I'm a person who tends to trust the underlying numbers, and thanks to Twitter I've been able to discuss this with a number of fellow Oiler fans who do share my point of view. Yesterday Jason Gregor wrote something on Oilers Nation which provided a nice summary of the argument against Corsi as an indicator that Hall is struggling this season:
The suggestion from those supporting Corsi is that Hall can't keep producing at ES with a 43% Corsi, and that eventually the points will decrease because of it. My question is why hasn't it happened already? It has been 55 games and despite a lower Corsi than last year his point totals are virtually identical.
I think it is great to have more avenues to look at, but I feel we need to look at all angles, instead of just one to get a more accurate picture. If people only looked at Hall's Corsi they'd think he was brutal, but his scoring chances for/against and actual production shed a different light.
To be clear, I'm not criticizing Gregor here, I've seen similar comments from fans on Twitter, it was just his post that made me decide to write this. And I think his question is reasonable: If Corsi is really a valuable tool then why hasn't Hall's production dropped along with his Corsi%? He also touches on a way to answer that question when he says "we need to look at all angles," so let's do that.
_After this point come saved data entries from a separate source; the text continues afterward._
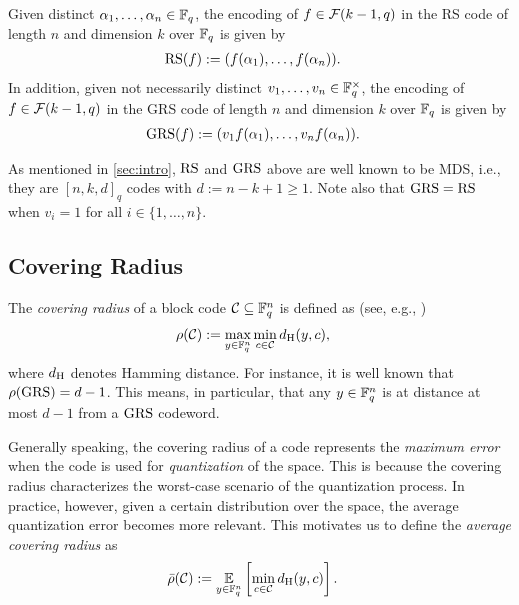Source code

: \documentclass[conference]{IEEEtran}
\begin{document}
Given distinct $\alpha_{1}, \dots, \alpha_{n} \in {\mathbb F}_{q}$, the encoding of $f \in {\mathcal F}(k - 1, q)$ 
in the RS code of length $n$ and dimension $k$ over ${\mathbb F}_{q}$ is given by
\begin{align}
    \label{eq:rs}
    \operatorname{RS}(f) 
    &:= (f(\alpha_{1}), \dots, f(\alpha_{n})). 
\end{align}
In addition, given not necessarily distinct 
$v_{1}, \dots, v_{n} \in {\mathbb F}_{q}^{\times}$, the encoding of $f \in {\mathcal F}(k - 1, q)$ in the GRS code of length $n$ and dimension $k$ over ${\mathbb F}_{q}$ is given by
\begin{align}
    \label{eq:grs}
    \operatorname{GRS}(f) 
    &:= (v_{1} f(\alpha_{1}), \dots, v_{n} f(\alpha_{n})).
\end{align}

As mentioned in \autoref{sec:intro}, $\operatorname{RS}$ and $\operatorname{GRS}$ above are well known to be MDS, i.e., they are $[n, k, d]_{q}$ codes 
with $d := n - k + 1 \ge 1$. 
Note also that $\operatorname{GRS} = \operatorname{RS}$ when $v_{i} = 1$ for all $i \in \{1, \dots, n\}$. 

\subsection{Covering Radius}

The \emph{covering radius} of a block code ${\mathcal C} \subseteq {\mathbb F}_{q}^{n}$ is defined as (see, e.g., \cite{Huffman03})
\begin{align}
    \label{eq:rho}
    \rho({\mathcal C}) 
    &:= \max_{y \in {\mathbb F}_{q}^{n}} 
    \min_{c \in {\mathcal C}} 
    d_{{\rm H}}(y, c), 
\end{align}
where $d_{{\rm H}}$ denotes Hamming distance. 
For instance, it is well known that $\rho(\operatorname{GRS}) = d - 1$. 
This means, in particular, that any $y \in {\mathbb F}_{q}^{n}$ is at distance at most $d - 1$ from a $\operatorname{GRS}$ codeword. 

Generally speaking, the covering radius of a code represents the \textit{maximum error} when the code is used for \emph{quantization} of the space. This is because the covering radius characterizes the worst-case scenario of the quantization process. In practice, however, given a certain distribution over the space, the average quantization error becomes more relevant. This motivates us to define the \emph{average covering radius} as 
\begin{align}
    \label{eq:rhobar}
    \bar\rho({\mathcal C}) 
    &:= \operatorname*{\mathbb{E}}_{y \in {\mathbb F}_{q}^{n}} 
    \left[\min_{c \in {\mathcal C}} 
    d_{{\rm H}}(y, c)\right]. 
\end{align}
\end{document}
What might help to explain the discrepancy is Individual Points Percentage (IPP). IPP is a calculation of the number of times a player gets a point relative to the number of total goals scored while he's on the ice. Right now Hall's IPP is 106.5% (somewhere along the way he was on the bench and managed to get credited with an assist). Every time the Oilers score a goal 5-on-5 and Hall is on the ice, Hall gets a point. That simply is not going to last. Over the previous five seasons no player in the NHL has an IPP above 85%. It's very unlikely that Hall, whose IPP over the first three years of his career was 77.9%, is doing something that nobody else does that allows him to have an IPP this high. Like Eberle's shooting percentage two years ago, this is unsustainable and it's masking the fact that Hall's season is not as good as it looks.
But does all this matter? If the points are still there who cares? I think this table shows that yes, you should care.
Hall's individual production might still be there but for the Oilers it's not. With Hall on the ice this season the Oilers' goal for rate is down 19%. To me, that's a big concern. He's the best player on the team and when he's not firing on all cylinders the Oilers aren't as good of a hockey team. And it appears to me that Hall is not as good this year as last regardless of what his point total is.
Saying there is a problem and isolating the problem are completely different animals though. I have my thoughts and plan to do some digging in the coming weeks. It could be a related to the strategy of a new coach - Tyler Dellow has already started looking into this. It could be a nagging injury. It could be both, or it could be something else entirely, right now we don't know.
Gregor's right, you shouldn't just look at Corsi and determine that Hall is brutal. But you also shouldn't look just at points and think everything is okay.